▸ REQUIRED WORK
Pick out each line of the records in which the word "blog" appears.

▸ RECORDS SUPPLIED
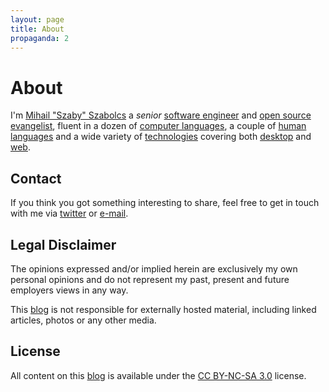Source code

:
 ```yaml
---
layout: page
title: About
propaganda: 2
---
```

About
=====
I'm [Mihail "Szaby" Szabolcs](http://linkedin.com/in/mihailszabolcs) a *senior*
[software engineer](http://en.wikipedia.org/wiki/Software_engineer) and [open
source evangelist](http://en.wikipedia.org/wiki/Open-source_advocacy), fluent in
a dozen of [computer languages](http://en.wikipedia.org/wiki/Computer_language),
a couple of [human languages](http://en.wikipedia.org/wiki/Human_language) and a
wide variety of [technologies](http://en.wikipedia.org/wiki/Technology)
covering both [desktop](http://en.wikipedia.org/wiki/Desktop_application) and
[web](http://en.wikipedia.org/wiki/Web_application).

Contact
-------
If you think you got something interesting to share, feel free to get in touch
with me via [twitter](http://twitter.com/c0d3rguy) or [e-mail](mailto:me[at]mihail[dot]co).

Legal Disclaimer
----------------
The opinions expressed and/or implied herein are exclusively my own personal opinions and do not represent my
past, present and future employers views in any way.

This [blog](/) is not responsible for externally hosted material, including linked articles, photos or any other media.

License
-------
All content on this [blog](/) is available under the [CC BY-NC-SA 3.0](http://creativecommons.org/licenses/by-nc-sa/3.0/) license.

▸ TASK RESULT
This [blog](/) is not responsible for externally hosted material, including linked articles, photos or any other media.
All content on this [blog](/) is available under the [CC BY-NC-SA 3.0](http://creativecommons.org/licenses/by-nc-sa/3.0/) license.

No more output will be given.